HOW TO COMPLETE THIS TASK »
Give the records below again, word for word. No pictures belong in the copy.

SOURCE DATA »
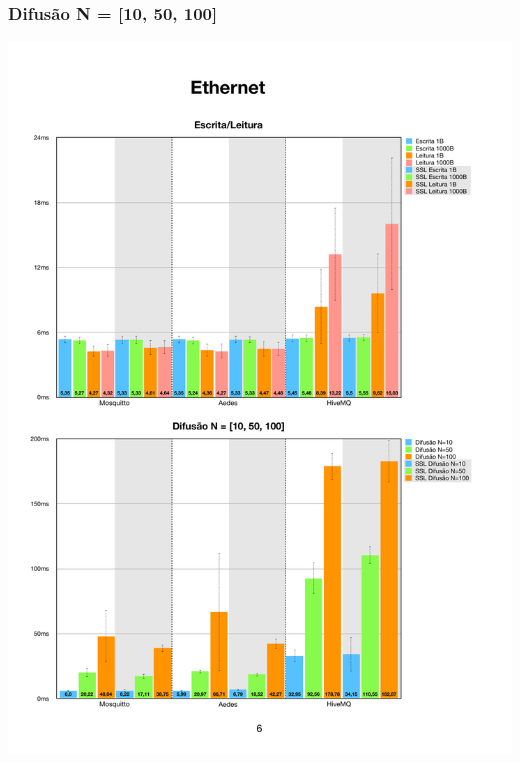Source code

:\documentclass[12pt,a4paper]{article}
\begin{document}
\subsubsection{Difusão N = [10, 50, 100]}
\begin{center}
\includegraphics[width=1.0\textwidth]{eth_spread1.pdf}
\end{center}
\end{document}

SOLUTION BELOW »
Source code

:\documentclass[12pt,a4paper]{article}
\begin{document}
\subsubsection{Difusão N = [10, 50, 100]}
\begin{center}
\includegraphics[width=1.0\textwidth]{eth_spread1.pdf}
\end{center}
\end{document}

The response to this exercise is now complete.